A dose-response association between serum homocysteine levels and the risk of HT as well as PH was also observed. The magnitude of the association between serum homocysteine levels and HT or PH greatly increased when homocysteine ≥ 15.5µmol/L, and became significant with the lower confidence interval above 1.0 when homocysteine was higher than around 28 µmol/L. These findings may provide a reference for cut-off value selection when exploring the relationship between homocysteine and HT in the future. This could also explain to some extent the controversial findings caused by different cut-off values of homocysteine among previous studies [15, 16, 26] .

The underlying mechanism as to why serum homocysteine levels are associated with HT have not been fully elucidated. However, experimental studies have provided some insight into the molecular mechanism of homocysteine destroying BBB structure and function, which allows extravasation of blood into brain. For example, Richard, et al. reported that homocysteine induced the disruption of BBB via N-methyl-D-aspartate (NMDA) receptor activation [27]. Furthermore, homocysteine can injure the structure of the BBB by antagonizing γ-aminobutyric acid A (GABA) receptors, increasing the activity of metalloproteinases [28], especially metalloproteinase-9, which have been shown to be crucial markers for BBB damage [29] and HT occurrence [30].

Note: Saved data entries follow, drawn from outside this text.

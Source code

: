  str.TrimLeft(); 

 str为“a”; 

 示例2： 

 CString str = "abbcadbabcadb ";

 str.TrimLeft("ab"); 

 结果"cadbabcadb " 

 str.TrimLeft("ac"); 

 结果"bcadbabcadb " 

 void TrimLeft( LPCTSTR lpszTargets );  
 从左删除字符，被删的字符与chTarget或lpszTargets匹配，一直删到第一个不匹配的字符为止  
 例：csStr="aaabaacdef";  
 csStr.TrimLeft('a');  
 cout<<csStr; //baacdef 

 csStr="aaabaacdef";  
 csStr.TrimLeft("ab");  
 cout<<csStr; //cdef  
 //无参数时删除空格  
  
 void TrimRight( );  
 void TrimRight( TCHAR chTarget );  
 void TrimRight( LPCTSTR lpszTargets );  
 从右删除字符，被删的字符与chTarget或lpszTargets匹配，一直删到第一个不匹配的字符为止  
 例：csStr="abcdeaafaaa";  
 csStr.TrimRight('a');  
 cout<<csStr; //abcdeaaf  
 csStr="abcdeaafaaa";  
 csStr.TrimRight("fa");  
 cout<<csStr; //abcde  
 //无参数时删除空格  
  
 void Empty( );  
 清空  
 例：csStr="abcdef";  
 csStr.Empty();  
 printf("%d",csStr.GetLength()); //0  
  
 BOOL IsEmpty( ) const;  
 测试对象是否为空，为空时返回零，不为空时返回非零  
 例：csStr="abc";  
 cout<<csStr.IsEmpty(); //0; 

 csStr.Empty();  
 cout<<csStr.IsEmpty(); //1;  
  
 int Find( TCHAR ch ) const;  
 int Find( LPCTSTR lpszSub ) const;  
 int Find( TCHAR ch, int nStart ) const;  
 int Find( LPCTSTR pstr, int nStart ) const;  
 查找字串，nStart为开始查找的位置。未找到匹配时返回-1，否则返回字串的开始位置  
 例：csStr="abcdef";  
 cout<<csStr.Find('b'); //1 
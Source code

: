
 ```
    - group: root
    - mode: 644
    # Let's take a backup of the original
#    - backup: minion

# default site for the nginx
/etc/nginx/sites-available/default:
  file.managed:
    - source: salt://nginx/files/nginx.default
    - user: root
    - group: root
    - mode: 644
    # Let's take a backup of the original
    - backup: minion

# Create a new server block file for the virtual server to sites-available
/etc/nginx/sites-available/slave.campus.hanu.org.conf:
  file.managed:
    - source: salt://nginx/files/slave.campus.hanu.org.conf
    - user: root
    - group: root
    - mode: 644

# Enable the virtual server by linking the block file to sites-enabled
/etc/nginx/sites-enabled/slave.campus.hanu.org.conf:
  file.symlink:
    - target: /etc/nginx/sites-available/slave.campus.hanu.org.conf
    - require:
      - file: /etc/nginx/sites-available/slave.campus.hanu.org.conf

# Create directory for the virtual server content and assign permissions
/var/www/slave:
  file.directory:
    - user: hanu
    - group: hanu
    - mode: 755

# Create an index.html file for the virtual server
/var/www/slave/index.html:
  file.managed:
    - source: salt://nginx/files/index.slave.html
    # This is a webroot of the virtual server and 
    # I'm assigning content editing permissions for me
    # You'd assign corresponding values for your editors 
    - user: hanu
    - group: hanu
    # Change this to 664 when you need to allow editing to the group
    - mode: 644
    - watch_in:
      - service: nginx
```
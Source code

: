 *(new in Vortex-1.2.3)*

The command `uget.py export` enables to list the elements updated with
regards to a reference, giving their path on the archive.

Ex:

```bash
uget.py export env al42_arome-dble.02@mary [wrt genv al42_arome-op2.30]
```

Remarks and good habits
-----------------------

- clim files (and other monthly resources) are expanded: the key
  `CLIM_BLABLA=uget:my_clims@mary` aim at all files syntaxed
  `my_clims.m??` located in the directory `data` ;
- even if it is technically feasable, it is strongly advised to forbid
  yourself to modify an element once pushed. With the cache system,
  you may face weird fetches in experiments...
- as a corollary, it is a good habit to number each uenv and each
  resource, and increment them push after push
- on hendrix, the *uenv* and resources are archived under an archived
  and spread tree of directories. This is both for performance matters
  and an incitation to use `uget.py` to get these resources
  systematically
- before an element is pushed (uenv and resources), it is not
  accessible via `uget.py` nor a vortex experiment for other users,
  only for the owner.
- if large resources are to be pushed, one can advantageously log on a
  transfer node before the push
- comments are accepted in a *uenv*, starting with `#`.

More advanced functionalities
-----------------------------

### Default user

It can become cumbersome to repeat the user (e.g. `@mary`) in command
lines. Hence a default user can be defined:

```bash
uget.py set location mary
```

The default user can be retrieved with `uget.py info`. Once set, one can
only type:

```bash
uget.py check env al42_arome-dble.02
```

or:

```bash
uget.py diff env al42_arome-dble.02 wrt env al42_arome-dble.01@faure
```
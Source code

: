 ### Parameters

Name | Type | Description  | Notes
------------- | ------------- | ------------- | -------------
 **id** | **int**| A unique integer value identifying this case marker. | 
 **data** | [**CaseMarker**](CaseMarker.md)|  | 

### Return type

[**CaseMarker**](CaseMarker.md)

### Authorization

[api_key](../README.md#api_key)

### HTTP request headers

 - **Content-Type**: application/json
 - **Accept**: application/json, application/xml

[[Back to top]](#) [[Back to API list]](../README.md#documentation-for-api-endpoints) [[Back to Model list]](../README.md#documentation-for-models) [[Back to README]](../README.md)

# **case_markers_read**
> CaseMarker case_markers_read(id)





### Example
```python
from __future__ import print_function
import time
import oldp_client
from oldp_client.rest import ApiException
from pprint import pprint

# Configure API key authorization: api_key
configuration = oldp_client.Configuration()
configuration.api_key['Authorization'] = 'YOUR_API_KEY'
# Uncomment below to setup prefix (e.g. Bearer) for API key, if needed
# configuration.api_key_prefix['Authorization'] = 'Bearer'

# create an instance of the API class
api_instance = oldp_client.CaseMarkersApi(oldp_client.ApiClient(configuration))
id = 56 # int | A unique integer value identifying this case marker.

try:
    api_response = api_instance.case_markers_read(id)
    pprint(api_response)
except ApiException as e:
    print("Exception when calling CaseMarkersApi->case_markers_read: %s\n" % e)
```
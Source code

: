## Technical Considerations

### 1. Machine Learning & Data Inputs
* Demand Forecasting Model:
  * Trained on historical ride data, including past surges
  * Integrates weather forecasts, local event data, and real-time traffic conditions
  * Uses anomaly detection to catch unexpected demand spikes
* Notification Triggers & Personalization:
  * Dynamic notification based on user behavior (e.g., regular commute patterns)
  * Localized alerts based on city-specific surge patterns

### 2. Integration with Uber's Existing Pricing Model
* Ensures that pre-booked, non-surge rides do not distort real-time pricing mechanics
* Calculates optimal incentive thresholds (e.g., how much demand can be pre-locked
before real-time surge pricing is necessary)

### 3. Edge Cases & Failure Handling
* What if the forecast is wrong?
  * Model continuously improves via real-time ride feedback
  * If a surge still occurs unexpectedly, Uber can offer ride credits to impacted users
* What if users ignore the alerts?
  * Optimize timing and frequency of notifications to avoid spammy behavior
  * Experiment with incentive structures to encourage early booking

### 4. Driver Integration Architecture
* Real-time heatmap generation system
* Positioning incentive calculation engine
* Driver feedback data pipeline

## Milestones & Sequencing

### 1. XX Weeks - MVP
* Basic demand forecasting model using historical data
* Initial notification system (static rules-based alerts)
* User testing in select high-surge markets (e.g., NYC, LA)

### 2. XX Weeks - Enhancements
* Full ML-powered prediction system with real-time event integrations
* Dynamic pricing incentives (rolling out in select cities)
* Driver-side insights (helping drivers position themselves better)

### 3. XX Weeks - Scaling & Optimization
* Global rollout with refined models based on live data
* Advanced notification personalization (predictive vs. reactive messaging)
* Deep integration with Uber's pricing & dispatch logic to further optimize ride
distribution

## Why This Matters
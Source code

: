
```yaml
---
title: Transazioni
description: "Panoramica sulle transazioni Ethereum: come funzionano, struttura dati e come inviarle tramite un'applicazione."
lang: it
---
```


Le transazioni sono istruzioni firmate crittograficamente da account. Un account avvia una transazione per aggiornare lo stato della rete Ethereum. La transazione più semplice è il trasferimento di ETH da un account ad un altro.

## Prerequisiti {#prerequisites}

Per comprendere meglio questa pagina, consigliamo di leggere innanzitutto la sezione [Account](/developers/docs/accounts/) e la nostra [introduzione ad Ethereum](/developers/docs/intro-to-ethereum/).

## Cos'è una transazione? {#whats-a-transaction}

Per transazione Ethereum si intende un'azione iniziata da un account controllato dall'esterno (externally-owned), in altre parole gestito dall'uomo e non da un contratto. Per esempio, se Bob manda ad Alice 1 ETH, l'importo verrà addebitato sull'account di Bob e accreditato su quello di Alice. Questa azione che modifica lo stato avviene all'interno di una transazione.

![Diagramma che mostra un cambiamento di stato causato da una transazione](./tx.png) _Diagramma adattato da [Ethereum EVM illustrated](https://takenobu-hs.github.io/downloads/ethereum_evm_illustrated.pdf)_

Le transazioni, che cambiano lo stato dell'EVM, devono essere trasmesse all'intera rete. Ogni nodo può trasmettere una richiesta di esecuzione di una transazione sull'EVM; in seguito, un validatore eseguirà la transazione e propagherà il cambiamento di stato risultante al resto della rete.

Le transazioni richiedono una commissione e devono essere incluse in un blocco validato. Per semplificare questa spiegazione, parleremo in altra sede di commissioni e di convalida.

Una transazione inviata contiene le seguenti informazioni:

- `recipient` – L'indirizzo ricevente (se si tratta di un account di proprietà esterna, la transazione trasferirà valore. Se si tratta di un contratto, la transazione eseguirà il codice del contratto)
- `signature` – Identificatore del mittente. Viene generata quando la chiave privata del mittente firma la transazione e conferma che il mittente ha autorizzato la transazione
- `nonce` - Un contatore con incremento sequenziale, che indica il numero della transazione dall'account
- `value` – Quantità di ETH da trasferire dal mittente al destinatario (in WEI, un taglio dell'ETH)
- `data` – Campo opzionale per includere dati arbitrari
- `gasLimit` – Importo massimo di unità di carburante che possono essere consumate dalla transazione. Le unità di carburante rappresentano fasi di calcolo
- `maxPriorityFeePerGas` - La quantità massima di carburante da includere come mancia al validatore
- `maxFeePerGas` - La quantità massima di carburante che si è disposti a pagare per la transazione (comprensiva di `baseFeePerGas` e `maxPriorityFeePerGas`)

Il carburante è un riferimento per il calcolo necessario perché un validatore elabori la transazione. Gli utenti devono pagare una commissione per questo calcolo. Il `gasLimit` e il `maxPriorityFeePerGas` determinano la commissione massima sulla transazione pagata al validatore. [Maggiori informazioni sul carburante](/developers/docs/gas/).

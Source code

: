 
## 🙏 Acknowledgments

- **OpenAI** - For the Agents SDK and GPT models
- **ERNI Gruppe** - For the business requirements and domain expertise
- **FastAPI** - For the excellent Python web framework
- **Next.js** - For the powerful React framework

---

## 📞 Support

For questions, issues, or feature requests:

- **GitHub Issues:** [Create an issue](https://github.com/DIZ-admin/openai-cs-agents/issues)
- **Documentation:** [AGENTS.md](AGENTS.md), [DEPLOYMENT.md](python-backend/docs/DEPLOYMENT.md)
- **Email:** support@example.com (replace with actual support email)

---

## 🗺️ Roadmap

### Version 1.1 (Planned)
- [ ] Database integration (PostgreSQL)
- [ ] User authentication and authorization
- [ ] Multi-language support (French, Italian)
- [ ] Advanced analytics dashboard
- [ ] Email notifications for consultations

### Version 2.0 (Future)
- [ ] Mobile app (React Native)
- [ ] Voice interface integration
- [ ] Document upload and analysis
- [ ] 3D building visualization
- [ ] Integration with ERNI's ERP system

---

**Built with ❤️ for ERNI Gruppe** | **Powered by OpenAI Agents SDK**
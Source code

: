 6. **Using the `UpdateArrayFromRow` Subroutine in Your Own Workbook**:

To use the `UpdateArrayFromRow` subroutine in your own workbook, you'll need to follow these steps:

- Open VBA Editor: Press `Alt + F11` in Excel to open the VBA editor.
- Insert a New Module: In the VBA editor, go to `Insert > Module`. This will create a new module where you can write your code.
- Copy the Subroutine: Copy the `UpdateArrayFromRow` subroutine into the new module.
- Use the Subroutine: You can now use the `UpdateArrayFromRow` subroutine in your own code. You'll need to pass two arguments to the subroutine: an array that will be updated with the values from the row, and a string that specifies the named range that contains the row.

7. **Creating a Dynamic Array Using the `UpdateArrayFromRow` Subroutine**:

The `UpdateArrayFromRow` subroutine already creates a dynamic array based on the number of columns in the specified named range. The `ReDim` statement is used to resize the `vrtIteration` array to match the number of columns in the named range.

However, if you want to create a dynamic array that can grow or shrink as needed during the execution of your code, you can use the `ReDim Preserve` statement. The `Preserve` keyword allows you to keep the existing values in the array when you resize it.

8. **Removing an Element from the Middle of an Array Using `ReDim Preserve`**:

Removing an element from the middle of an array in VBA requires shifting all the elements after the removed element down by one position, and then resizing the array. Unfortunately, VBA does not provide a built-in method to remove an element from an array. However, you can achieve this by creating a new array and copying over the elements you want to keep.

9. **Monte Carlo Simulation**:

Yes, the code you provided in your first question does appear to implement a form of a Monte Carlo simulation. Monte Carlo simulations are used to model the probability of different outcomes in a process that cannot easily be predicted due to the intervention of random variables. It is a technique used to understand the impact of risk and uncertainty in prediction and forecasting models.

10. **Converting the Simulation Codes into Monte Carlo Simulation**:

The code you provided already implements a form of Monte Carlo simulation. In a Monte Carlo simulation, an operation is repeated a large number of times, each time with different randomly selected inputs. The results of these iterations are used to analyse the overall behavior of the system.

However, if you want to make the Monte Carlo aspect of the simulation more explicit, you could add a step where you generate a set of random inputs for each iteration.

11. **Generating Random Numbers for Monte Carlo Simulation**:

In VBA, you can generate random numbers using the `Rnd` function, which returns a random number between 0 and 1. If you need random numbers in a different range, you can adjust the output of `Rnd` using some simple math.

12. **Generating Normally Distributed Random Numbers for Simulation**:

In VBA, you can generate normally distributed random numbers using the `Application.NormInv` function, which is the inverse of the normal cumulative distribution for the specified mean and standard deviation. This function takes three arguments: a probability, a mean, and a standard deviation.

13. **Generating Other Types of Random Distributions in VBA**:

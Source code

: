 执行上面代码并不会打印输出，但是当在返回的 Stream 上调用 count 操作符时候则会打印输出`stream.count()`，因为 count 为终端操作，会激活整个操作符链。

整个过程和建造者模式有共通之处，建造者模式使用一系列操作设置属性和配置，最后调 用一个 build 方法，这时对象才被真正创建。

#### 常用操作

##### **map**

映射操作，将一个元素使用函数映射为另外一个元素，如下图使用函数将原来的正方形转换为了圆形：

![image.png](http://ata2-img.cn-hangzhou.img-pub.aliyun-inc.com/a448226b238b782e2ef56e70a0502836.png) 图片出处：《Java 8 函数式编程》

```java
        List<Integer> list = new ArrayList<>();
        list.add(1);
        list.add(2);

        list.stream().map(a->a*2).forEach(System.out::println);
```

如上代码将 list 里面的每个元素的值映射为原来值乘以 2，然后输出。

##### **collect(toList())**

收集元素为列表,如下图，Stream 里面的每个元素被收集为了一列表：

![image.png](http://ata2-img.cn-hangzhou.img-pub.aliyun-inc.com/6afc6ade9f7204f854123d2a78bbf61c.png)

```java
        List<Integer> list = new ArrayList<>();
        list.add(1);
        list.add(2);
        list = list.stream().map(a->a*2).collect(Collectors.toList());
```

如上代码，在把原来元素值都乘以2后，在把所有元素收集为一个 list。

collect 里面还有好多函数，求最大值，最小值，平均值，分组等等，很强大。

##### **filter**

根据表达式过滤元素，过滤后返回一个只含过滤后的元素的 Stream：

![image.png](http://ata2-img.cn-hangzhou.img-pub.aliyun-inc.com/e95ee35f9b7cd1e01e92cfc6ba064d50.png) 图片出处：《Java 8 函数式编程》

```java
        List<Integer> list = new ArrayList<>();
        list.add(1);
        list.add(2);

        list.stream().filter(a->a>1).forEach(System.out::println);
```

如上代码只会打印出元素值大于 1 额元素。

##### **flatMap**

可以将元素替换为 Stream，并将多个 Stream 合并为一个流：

The results of this study should be interpreted carefully because of several limitations. First, this is a single-center hospital-based study with a small simple size, which may not represent the whole Chinese population and may be inappropriate to other populations worldwide. Larger, well-designed multicenter studies are needed to verify our findings. Second, a majority of patients without a blood homocysteine test were not enrolled in the analysis, which may cause selection bias. A baseline comparison between the included patients and the other participants enrolled from Chengdu Stroke Registry but not included in this study was performed, and there was no difference in any confounding variable (Additional Table 1). Third, serum homocysteine was tested and analyzed only once rather than continuously and dynamically monitored, and we had no data to examine the association between homocysteine changes and HT. Fourth, serum homocysteine can be influenced by nutritional status (e.g., Vitamin B12 levels), drugs (prescription and recreational), physical activity levels and genetic factors, which may affect the accuracy of our findings. Unfortunately, we could not collect detailed data about these factors.

Conclusion

Higher serum homocysteine levels are associated with an increased risk of HT and PH in AIS patients, especially those without thrombolysis. Monitoring serum homocysteine may be conducive to determining individuals at a high risk of HT. Further investigations are needed to verify our findings and explore the potential molecular mechanism underlying the association between homocysteine and HT.